» BRIEF: Output the entries below word for word, stopping once the line containing "- Configure the" is done, and omit each picture.

» SOURCE DATA:

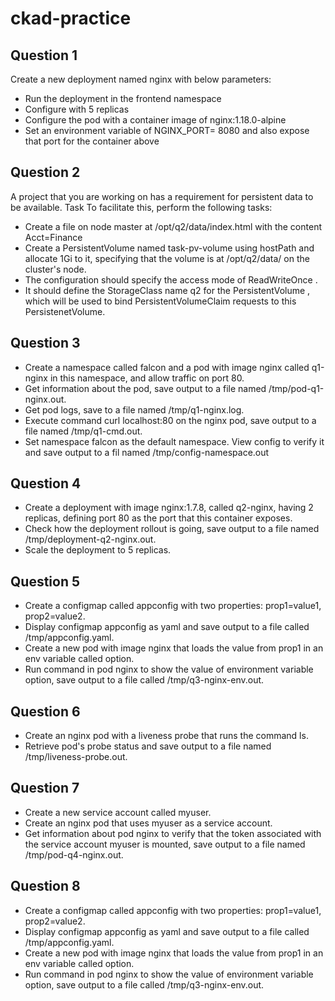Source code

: # ckad-practice

## Question 1

Create a new deployment named nginx with below parameters:
- Run the deployment in the frontend namespace
- Configure with 5 replicas
- Configure the pod with a container image of nginx:1.18.0-alpine
- Set an environment variable of NGINX_PORT= 8080 and also expose that port for the container above


## Question 2
A project that you are working on has a requirement for persistent data to be available.
Task To facilitate this, perform the following tasks:
-  Create a file on node master at /opt/q2/data/index.html with the content
Acct=Finance
- Create a PersistentVolume named task-pv-volume using hostPath and allocate 1Gi to it, specifying
that the volume is at /opt/q2/data/ on the cluster's node. 
- The configuration should specify the access mode of ReadWriteOnce . 
- It should define the StorageClass name q2 for the PersistentVolume , which will be used to bind PersistentVolumeClaim requests to this PersistenetVolume.

## Question 3

- Create a namespace called falcon and a pod with image nginx called q1-nginx in this namespace, and allow traffic on port 80.
- Get information about the pod, save output to a file named /tmp/pod-q1-nginx.out.
- Get pod logs, save to a file named /tmp/q1-nginx.log.
- Execute command curl localhost:80 on the nginx pod, save output to a file named /tmp/q1-cmd.out.
- Set namespace falcon as the default namespace. View config to verify it and save output to a fil named /tmp/config-namespace.out

## Question 4

- Create a deployment with image nginx:1.7.8, called q2-nginx, having 2 replicas, defining port 80 as the port that this container exposes.
- Check how the deployment rollout is going, save output to a file named /tmp/deployment-q2-nginx.out.
- Scale the deployment to 5 replicas.


## Question 5

- Create a configmap called appconfig with two properties: prop1=value1, prop2=value2.
- Display configmap appconfig as yaml and save output to a file called /tmp/appconfig.yaml.
- Create a new pod with image nginx that loads the value from prop1 in an env variable called option.
- Run command in pod nginx to show the value of environment variable option, save output to a file called /tmp/q3-nginx-env.out.

## Question 6 
- Create an nginx pod with a liveness probe that runs the command ls.
- Retrieve pod's probe status and save output to a file named /tmp/liveness-probe.out.

## Question 7
- Create a new service account called myuser.
- Create an nginx pod that uses myuser as a service account.
- Get information about pod nginx to verify that the token associated with the service account myuser is mounted, save output to a file named /tmp/pod-q4-nginx.out.

## Question 8
- Create a configmap called appconfig with two properties: prop1=value1, prop2=value2.
- Display configmap appconfig as yaml and save output to a file called /tmp/appconfig.yaml.
- Create a new pod with image nginx that loads the value from prop1 in an env variable called option.
- Run command in pod nginx to show the value of environment variable option, save output to a file called /tmp/q3-nginx-env.out.
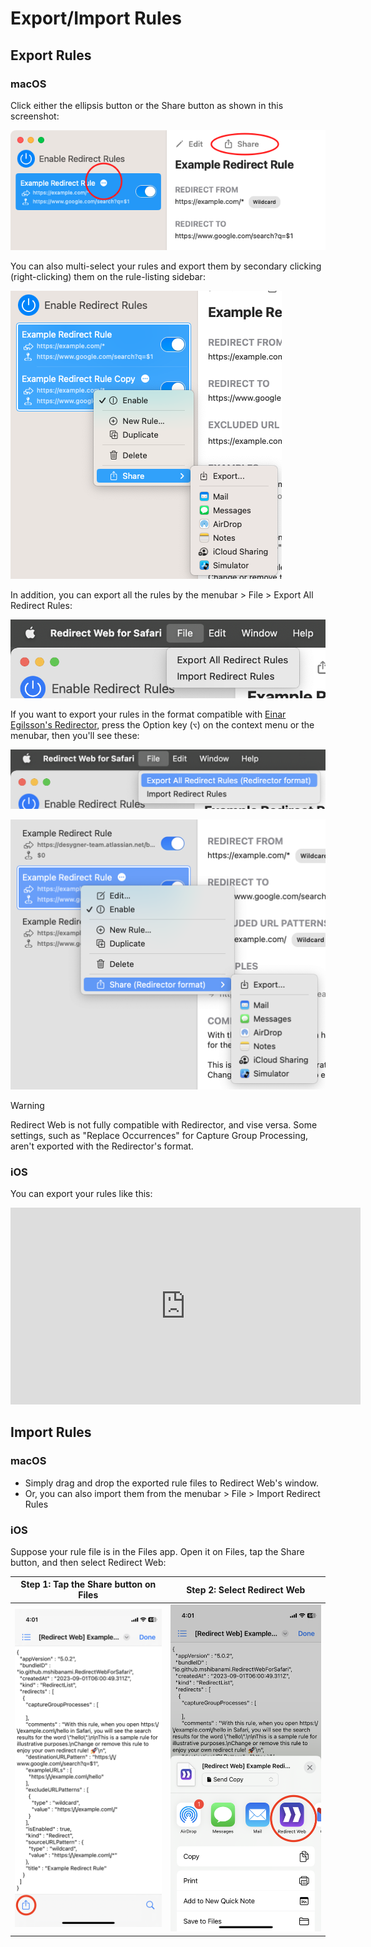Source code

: # Export/Import Rules

## Export Rules

### macOS

Click either the ellipsis button or the Share button as shown in this screenshot:

![Share on macOS](assets/share-on-macos.png)

You can also multi-select your rules and export them by secondary clicking (right-clicking) them on the rule-listing sidebar:

![Share multiple rules on macOS](assets/multiselect-on-macos.png)

In addition, you can export all the rules by the menubar > File > Export All Redirect Rules:

![Menubar > File](assets/menubar-file.png)

If you want to export your rules in the format compatible with [Einar Egilsson's Redirector](https://einaregilsson.com/redirector/), press the Option key (`⌥`) on the context menu or the menubar, then you'll see these:

![Menubar > File (Redirector)](assets/menubar-file-redirector.png)

![Context Menu (Redirector)](assets/context-menu-redirector.png)

> [!WARNING]
> Redirect Web is not fully compatible with Redirector, and vise versa. Some settings, such as "Replace Occurrences" for Capture Group Processing, aren't exported with the Redirector's format.

### iOS

You can export your rules like this:

<iframe width="560" height="315" src="https://www.youtube.com/embed/uQ6-SLEMlT4" title="YouTube video player" frameborder="0" allow="accelerometer; autoplay; clipboard-write; encrypted-media; gyroscope; picture-in-picture; web-share" allowfullscreen></iframe>

## Import Rules

### macOS

- Simply drag and drop the exported rule files to Redirect Web's window.
- Or, you can also import them from the menubar > File > Import Redirect Rules

### iOS

Suppose your rule file is in the Files app. Open it on Files, tap the Share button, and then select Redirect Web:

| Step 1: Tap the Share button on Files | Step 2: Select Redirect Web |
|-|-|
| ![Alt text](assets/files-share-ios.png) | ![Alt text](assets/share-sheet-ios.png) |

» TASK RESPONSE:
Source code

: # ckad-practice

## Question 1

Create a new deployment named nginx with below parameters:
- Run the deployment in the frontend namespace
- Configure with 5 replicas
- Configure the pod with a container image of nginx:1.18.0-alpine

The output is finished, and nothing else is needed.